Back out in the reception area, feeling no particular compunction to leave, he eyed the last door he hadn’t been through. Egghart’s office, he assumed. He opened the door. Why not? He was a mouse with the keys to the maze. Switching on the light, he saw metal shelves stacked with books and manuals, and a worktable covered with screws, wires, silicon chips, and electrical diagrams. The unreal Presence was still beckoning with images: Vartan in the lamplight, drilling into metal / George taking the first blockish avatar for a run across the undeveloped green Urth. What would mankind’s busy building look like from a divine perspective, Fred wondered. Would all these objects of ours, too, someday snap together into a single, all-purpose Thing?

Stepping in, he was surprised by the office’s size and layout. It was bigger than Mira’s, and had the only windows in the suite, a northerly view, which should have been familiar but wasn’t, or wasn’t quite: Buildings of every height and width and era jostling and angling for the night air. Stonework of every description, cornices and balustrades and decorative patterns of amphoras and laurel leaves and seashells, half erased by weather or shoddy repairs or air-conditioner installations. Walls and roofs bristling with pigeon baffles, pipework, grillwork, vents and ducts, tottering old water towers. High-rises hived to bursting with their million-dollar niches, flatscreens and canned lighting, overbright, as if in the midst of a power surge. A system sumptuously on the edge. Fred reminded himself it was the other half of his brain—fearful, impressionable, overwhelmed—that was showing things to him this way. Though he couldn’t help imagining the view, too, as a kind of divine warning, or alternately, boast—the utter implausibility of the city’s moment-bymoment continuation as the Presence’s very point of pride.

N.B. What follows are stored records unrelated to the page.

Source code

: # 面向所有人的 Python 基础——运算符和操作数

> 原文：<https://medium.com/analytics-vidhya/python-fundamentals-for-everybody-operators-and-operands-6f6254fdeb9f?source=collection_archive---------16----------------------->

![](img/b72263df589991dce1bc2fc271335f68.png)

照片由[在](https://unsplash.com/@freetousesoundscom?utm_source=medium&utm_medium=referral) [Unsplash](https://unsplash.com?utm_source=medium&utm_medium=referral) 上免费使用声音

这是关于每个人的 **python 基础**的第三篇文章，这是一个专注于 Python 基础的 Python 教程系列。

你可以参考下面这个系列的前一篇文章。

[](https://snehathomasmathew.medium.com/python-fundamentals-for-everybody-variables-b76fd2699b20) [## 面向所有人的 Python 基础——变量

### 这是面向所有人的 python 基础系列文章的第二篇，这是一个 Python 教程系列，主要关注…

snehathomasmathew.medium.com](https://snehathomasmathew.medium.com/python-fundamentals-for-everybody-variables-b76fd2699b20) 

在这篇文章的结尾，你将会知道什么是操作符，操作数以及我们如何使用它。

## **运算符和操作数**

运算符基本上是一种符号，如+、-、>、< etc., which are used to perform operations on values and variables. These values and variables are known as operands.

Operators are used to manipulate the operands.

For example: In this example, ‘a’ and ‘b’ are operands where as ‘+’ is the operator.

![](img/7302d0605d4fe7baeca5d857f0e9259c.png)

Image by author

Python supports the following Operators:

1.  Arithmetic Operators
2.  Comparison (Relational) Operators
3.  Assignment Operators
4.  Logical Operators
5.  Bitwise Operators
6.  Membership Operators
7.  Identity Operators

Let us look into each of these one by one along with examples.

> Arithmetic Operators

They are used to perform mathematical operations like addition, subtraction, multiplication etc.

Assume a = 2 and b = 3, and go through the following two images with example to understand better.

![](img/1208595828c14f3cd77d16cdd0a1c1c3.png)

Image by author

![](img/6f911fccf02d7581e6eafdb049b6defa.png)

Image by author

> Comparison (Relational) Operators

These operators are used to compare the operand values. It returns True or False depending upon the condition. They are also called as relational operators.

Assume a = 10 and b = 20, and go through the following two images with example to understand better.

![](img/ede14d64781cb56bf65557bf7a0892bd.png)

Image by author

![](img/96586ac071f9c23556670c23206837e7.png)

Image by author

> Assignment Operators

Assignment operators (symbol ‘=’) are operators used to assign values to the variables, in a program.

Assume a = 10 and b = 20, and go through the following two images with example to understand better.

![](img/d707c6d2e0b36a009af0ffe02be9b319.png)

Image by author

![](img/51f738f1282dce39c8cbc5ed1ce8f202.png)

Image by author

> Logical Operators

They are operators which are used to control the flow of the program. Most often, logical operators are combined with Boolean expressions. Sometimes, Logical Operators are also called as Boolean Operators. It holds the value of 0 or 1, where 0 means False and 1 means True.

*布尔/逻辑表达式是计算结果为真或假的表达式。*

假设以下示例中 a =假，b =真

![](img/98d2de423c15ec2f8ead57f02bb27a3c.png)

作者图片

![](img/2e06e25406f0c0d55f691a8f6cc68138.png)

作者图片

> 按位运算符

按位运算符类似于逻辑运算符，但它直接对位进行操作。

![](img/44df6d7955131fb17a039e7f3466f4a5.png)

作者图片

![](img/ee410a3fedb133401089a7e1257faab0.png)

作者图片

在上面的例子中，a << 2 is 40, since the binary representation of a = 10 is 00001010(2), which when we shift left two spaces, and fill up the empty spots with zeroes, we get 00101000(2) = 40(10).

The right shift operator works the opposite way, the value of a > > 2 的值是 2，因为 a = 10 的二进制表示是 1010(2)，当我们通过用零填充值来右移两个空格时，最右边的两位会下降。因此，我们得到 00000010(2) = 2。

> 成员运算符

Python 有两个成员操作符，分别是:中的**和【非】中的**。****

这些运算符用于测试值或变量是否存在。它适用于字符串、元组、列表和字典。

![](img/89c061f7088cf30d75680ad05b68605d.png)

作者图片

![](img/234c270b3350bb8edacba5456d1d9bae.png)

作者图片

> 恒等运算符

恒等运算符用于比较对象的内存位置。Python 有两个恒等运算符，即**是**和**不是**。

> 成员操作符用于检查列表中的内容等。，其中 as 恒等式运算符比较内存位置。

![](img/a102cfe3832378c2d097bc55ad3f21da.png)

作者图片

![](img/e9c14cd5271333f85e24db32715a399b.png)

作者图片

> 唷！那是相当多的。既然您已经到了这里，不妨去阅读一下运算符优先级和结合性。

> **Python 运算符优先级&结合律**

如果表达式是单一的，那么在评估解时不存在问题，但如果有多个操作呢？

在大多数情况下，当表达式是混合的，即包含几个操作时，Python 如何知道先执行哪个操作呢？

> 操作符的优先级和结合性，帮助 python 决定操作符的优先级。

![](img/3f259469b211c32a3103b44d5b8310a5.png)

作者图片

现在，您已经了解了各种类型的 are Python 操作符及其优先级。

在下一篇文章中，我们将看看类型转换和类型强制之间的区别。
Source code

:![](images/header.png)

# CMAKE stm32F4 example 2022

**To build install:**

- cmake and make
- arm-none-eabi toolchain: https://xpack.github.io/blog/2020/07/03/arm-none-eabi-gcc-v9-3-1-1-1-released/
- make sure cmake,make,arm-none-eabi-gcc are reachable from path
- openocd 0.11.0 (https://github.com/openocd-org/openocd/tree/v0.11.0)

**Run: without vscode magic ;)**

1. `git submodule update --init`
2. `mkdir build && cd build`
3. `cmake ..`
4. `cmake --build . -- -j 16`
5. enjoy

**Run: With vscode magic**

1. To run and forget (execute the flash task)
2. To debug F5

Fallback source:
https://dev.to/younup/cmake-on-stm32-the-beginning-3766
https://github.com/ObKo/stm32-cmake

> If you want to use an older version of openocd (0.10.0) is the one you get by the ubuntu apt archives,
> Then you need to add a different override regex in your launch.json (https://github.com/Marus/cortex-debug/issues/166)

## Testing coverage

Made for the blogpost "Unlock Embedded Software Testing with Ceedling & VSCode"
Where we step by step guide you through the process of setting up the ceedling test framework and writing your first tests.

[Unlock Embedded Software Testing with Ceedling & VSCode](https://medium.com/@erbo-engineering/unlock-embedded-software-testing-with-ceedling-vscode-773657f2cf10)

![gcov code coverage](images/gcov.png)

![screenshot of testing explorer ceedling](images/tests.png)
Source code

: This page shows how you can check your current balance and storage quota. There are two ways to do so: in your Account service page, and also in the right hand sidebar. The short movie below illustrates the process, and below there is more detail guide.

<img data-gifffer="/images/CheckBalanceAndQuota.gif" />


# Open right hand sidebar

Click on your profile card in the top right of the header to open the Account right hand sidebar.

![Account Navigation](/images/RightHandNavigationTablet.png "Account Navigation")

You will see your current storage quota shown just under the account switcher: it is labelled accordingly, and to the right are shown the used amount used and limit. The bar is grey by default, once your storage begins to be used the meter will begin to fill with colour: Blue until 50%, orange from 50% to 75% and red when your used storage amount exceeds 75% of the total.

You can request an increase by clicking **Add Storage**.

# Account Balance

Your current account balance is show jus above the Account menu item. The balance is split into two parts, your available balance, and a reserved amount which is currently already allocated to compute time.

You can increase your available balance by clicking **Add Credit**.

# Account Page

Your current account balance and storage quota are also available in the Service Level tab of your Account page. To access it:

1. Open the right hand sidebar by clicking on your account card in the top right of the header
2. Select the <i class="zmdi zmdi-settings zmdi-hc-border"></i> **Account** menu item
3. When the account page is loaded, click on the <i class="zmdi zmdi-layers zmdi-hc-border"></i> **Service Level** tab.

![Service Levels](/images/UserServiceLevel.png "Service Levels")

In the distance, the Empire State Building strained above the tectonic shards of Midtown, its bygone citadel peak now floodlit, unevenly, thanks to a missing light, in memorial red, white, and blue. The Presence, more insistent than ever, kept riffing, flashing to Fred’s mind the virtual Empire State Building coming down / the bricks and glass and pulverized pavement wafting up into the night / the fractal explosion of color on the CT scan / the clouds of dust as his golf club smashed into the replicas / the little pixel man throwing off light / a tiny, broken rainbow over that moronically burbling fountain, the one he’d seen from the Armation terrace after tossing the space helmet over the balustrade, in that sun-dazed, shellshocked hiatus in time.

Then, it had been but a Military-Entertainment Complex he’d been lost in. Now it was a cosmos. From that empty suit, Gretta, behind his empty desk, to this empty Presence, Fred thought, in this bankrupt study. And it was almost tempting to try to combine the two emptinesses to make a whole, to lash two bullshits into a truth. After all, what other kind of faith was possible in this infinite pinwheel of bullshit wrapped in truth wrapped in bullshit, hopelessness wrapped in hope, vileness wrapped in beauty, lunacy wrapped in logic, loathing wrapped in empty, empty love ….

He turned to go, that Presence—that self-deluded Presence, he thought—trailing him like a lovebird on a leash. His hand on the light switch, taking one last look around Egghart’s neurotheological workshop, Fred noticed in the corner a double-doored metal cabinet, like the one that used to be in his office, which Sam had put to use as a pantry. Barely a coincidence at all. But excuse enough to stride boldly over and swing wide the doors. Nuts and bolts. Spools of wire. Voltmeters and ammeters and magnetometers. And at the very bottom, beneath a couple of stuffed manila folders, swathed in bubble wrap, the edge of a metal box, and a coil of red and blue wires.

Fred smiled. He saw the pattern—if of no grand design, he thought, then simply of his own. Even the Presence seemed grudgingly impressed, reaching into its trick pockets and showering him with a few more choice images: an animated lightning bolt zapping an animated Adam into being / the tiara-wearing birthday girl gleefully bonking him with his wand / his hand reaching into his parents’ refrigerator, fingers closing around a sparkling, plastic-wrapped wedge of cheese.

Fred waited on the Broadway-Lafayette subway platform, the Presence
still sharing his headspace, though it seemed less that he was of two minds than the world itself was of two realities: that of the late-leaving office workers and assorted teenagers, of thumbs a-prance on the glass of smartphones, of clean, pink ears hung with Bluetooth headsets and plugged with pearlescent plastic buds; and that of the corroding pillars, the urine stench, the greased-looking rat slipping under the third rail, the gum-blackened platform over which all those spotless, sporty, patent-leather, sneaker-shoe amalgams seemed to hover on sole-shaped beds of air.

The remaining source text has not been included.